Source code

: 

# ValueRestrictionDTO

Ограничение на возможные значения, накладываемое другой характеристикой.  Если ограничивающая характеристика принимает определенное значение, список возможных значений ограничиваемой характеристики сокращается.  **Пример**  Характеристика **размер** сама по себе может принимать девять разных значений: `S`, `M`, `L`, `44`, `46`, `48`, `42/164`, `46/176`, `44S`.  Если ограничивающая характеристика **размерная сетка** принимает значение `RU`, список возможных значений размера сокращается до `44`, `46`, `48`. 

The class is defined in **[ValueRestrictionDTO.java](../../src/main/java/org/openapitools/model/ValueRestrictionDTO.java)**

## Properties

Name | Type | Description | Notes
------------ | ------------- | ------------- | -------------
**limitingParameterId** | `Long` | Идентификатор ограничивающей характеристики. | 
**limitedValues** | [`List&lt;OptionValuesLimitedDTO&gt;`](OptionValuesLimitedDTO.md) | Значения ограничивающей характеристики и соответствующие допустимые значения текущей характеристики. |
· · · · · · ·
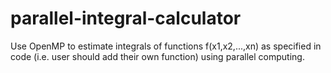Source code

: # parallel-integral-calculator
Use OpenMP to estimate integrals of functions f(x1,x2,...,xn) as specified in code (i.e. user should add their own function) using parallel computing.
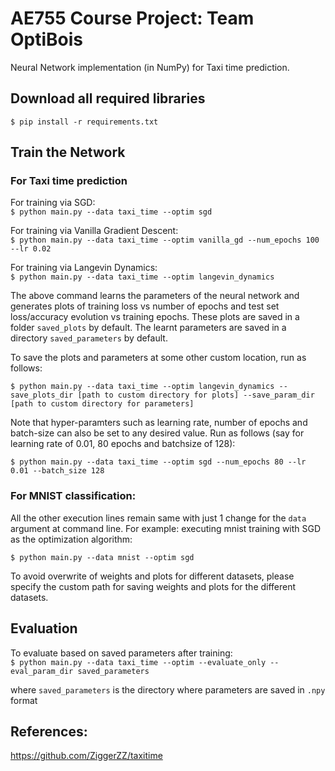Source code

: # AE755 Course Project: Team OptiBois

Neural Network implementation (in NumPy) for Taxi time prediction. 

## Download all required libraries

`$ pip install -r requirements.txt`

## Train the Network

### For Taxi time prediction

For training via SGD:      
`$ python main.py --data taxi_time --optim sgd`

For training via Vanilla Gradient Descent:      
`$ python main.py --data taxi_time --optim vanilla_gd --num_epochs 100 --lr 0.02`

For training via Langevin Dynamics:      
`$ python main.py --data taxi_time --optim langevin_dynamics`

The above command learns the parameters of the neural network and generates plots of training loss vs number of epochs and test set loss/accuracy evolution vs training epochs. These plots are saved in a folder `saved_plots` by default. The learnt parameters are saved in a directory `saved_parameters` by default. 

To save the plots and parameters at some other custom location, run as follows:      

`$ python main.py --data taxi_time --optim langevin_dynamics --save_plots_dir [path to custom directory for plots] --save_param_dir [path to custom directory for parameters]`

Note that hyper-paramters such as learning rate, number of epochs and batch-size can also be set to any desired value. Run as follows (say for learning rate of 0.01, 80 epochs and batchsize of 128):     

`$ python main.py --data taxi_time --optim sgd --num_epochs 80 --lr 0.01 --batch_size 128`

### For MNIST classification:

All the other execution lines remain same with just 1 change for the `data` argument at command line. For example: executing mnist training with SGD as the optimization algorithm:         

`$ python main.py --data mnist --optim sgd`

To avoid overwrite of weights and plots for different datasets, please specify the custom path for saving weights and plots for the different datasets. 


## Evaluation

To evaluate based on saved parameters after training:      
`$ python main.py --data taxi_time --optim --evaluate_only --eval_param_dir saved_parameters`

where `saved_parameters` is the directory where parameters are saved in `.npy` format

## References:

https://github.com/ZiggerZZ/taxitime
· · · · · · ·
• What is needed: Extract exactly and only the lines above from the line containing "main.py --data mnist" through the line containing "https://github.com/ZiggerZZ/taxitime", both end lines included.

• Response to the exercise:
`$ python main.py --data mnist --optim sgd`

To avoid overwrite of weights and plots for different datasets, please specify the custom path for saving weights and plots for the different datasets. 


## Evaluation

To evaluate based on saved parameters after training:      
`$ python main.py --data taxi_time --optim --evaluate_only --eval_param_dir saved_parameters`

where `saved_parameters` is the directory where parameters are saved in `.npy` format

## References:

https://github.com/ZiggerZZ/taxitime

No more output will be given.